Engineered BMP2/BMP7 extracellular vesicles induce autocrine BMP release driving SMAD phosphorylation to promote bone formation.

In the United States, impaired bone healing impacts ~600,000 patients annually. Bone morphogenetic protein 2 (rhBMP2) therapy is impeded by low bone quality and adverse effects. Here, mesenchymal stem cells, engineered to produce BMP2 and BMP2/7 containing extracellular vesicles (BMP2-EV and BMP2/7-EV), provided an alternative means of stimulating bone formation. BMP2-EV and BMP2/7-EV drove increased calcium deposition and alkaline phosphatase activity; with increase in osterix, RUNX2, osteocalcin, and osteopontin documenting osteoblast differentiation. BMP2/7-EV induced SMAD phosphorylation and calcium deposition, was inhibited by DMH1, a BMP I receptor inhibitor, demonstrating BMP receptor dependence.
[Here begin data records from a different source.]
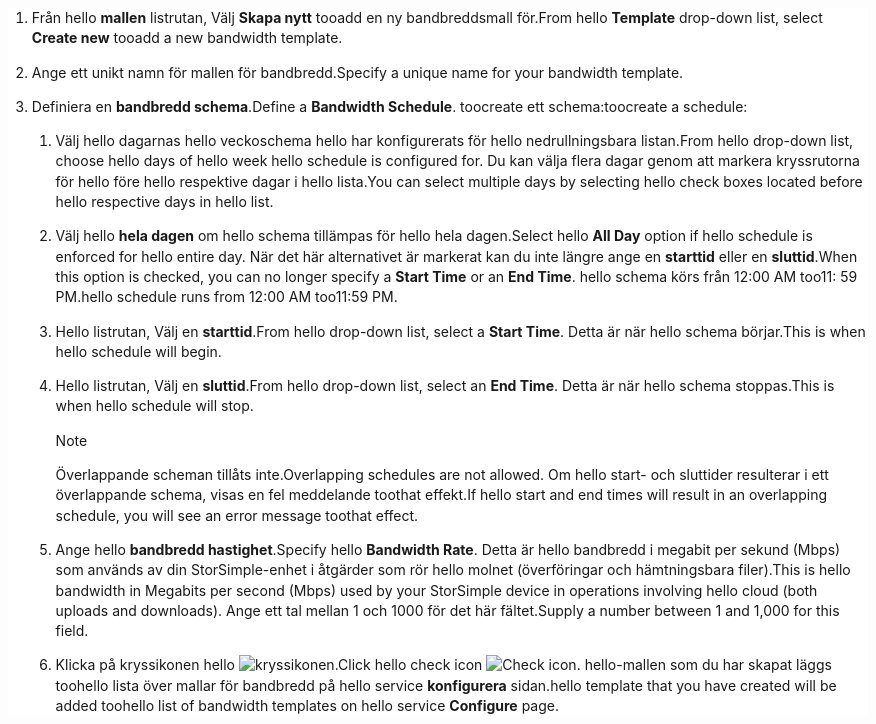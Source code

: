    1. <span data-ttu-id="c54f4-123">Från hello **mallen** listrutan, Välj **Skapa nytt** tooadd en ny bandbreddsmall för.</span><span class="sxs-lookup"><span data-stu-id="c54f4-123">From hello **Template** drop-down list, select **Create new** tooadd a new bandwidth template.</span></span>
   2. <span data-ttu-id="c54f4-124">Ange ett unikt namn för mallen för bandbredd.</span><span class="sxs-lookup"><span data-stu-id="c54f4-124">Specify a unique name for your bandwidth template.</span></span>
3. <span data-ttu-id="c54f4-125">Definiera en **bandbredd schema**.</span><span class="sxs-lookup"><span data-stu-id="c54f4-125">Define a **Bandwidth Schedule**.</span></span> <span data-ttu-id="c54f4-126">toocreate ett schema:</span><span class="sxs-lookup"><span data-stu-id="c54f4-126">toocreate a schedule:</span></span>
   
   1. <span data-ttu-id="c54f4-127">Välj hello dagarnas hello veckoschema hello har konfigurerats för hello nedrullningsbara listan.</span><span class="sxs-lookup"><span data-stu-id="c54f4-127">From hello drop-down list, choose hello days of hello week hello schedule is configured for.</span></span> <span data-ttu-id="c54f4-128">Du kan välja flera dagar genom att markera kryssrutorna för hello före hello respektive dagar i hello lista.</span><span class="sxs-lookup"><span data-stu-id="c54f4-128">You can select multiple days by selecting hello check boxes located before hello respective days in hello list.</span></span>
   2. <span data-ttu-id="c54f4-129">Välj hello **hela dagen** om hello schema tillämpas för hello hela dagen.</span><span class="sxs-lookup"><span data-stu-id="c54f4-129">Select hello **All Day** option if hello schedule is enforced for hello entire day.</span></span> <span data-ttu-id="c54f4-130">När det här alternativet är markerat kan du inte längre ange en **starttid** eller en **sluttid**.</span><span class="sxs-lookup"><span data-stu-id="c54f4-130">When this option is checked, you can no longer specify a **Start Time** or an **End Time**.</span></span> <span data-ttu-id="c54f4-131">hello schema körs från 12:00 AM too11: 59 PM.</span><span class="sxs-lookup"><span data-stu-id="c54f4-131">hello schedule runs from 12:00 AM too11:59 PM.</span></span>
   3. <span data-ttu-id="c54f4-132">Hello listrutan, Välj en **starttid**.</span><span class="sxs-lookup"><span data-stu-id="c54f4-132">From hello drop-down list, select a **Start Time**.</span></span> <span data-ttu-id="c54f4-133">Detta är när hello schema börjar.</span><span class="sxs-lookup"><span data-stu-id="c54f4-133">This is when hello schedule will begin.</span></span>
   4. <span data-ttu-id="c54f4-134">Hello listrutan, Välj en **sluttid**.</span><span class="sxs-lookup"><span data-stu-id="c54f4-134">From hello drop-down list, select an **End Time**.</span></span> <span data-ttu-id="c54f4-135">Detta är när hello schema stoppas.</span><span class="sxs-lookup"><span data-stu-id="c54f4-135">This is when hello schedule will stop.</span></span>
      
      > [!NOTE]
      > <span data-ttu-id="c54f4-136">Överlappande scheman tillåts inte.</span><span class="sxs-lookup"><span data-stu-id="c54f4-136">Overlapping schedules are not allowed.</span></span> <span data-ttu-id="c54f4-137">Om hello start- och sluttider resulterar i ett överlappande schema, visas en fel meddelande toothat effekt.</span><span class="sxs-lookup"><span data-stu-id="c54f4-137">If hello start and end times will result in an overlapping schedule, you will see an error message toothat effect.</span></span>
      > 
      > 
   5. <span data-ttu-id="c54f4-138">Ange hello **bandbredd hastighet**.</span><span class="sxs-lookup"><span data-stu-id="c54f4-138">Specify hello **Bandwidth Rate**.</span></span> <span data-ttu-id="c54f4-139">Detta är hello bandbredd i megabit per sekund (Mbps) som används av din StorSimple-enhet i åtgärder som rör hello molnet (överföringar och hämtningsbara filer).</span><span class="sxs-lookup"><span data-stu-id="c54f4-139">This is hello bandwidth in Megabits per second (Mbps) used by your StorSimple device in operations involving hello cloud (both uploads and downloads).</span></span> <span data-ttu-id="c54f4-140">Ange ett tal mellan 1 och 1000 för det här fältet.</span><span class="sxs-lookup"><span data-stu-id="c54f4-140">Supply a number between 1 and 1,000 for this field.</span></span>
   6. <span data-ttu-id="c54f4-141">Klicka på kryssikonen hello ![kryssikonen](./media/storsimple-manage-bandwidth-templates/HCS_CheckIcon.png).</span><span class="sxs-lookup"><span data-stu-id="c54f4-141">Click hello check icon ![Check icon](./media/storsimple-manage-bandwidth-templates/HCS_CheckIcon.png).</span></span> <span data-ttu-id="c54f4-142">hello-mallen som du har skapat läggs toohello lista över mallar för bandbredd på hello service **konfigurera** sidan.</span><span class="sxs-lookup"><span data-stu-id="c54f4-142">hello template that you have created will be added toohello list of bandwidth templates on hello service **Configure** page.</span></span>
BMP2 and BMP7 extracellular vesicle encapsulation was confirmed with preserved potency following treatment with BMP antagonist, Noggin. Application of BMP2/7-EV in a rat calvarial defect model demonstrated enhanced bone formation on micro-computed tomography and histopathologic analysis, equaling rhBMP2. BMP2/7-EV mediated bone formation here highlights EVs as a unique modality for delivery of tailored polyvalent regenerative biotherapies.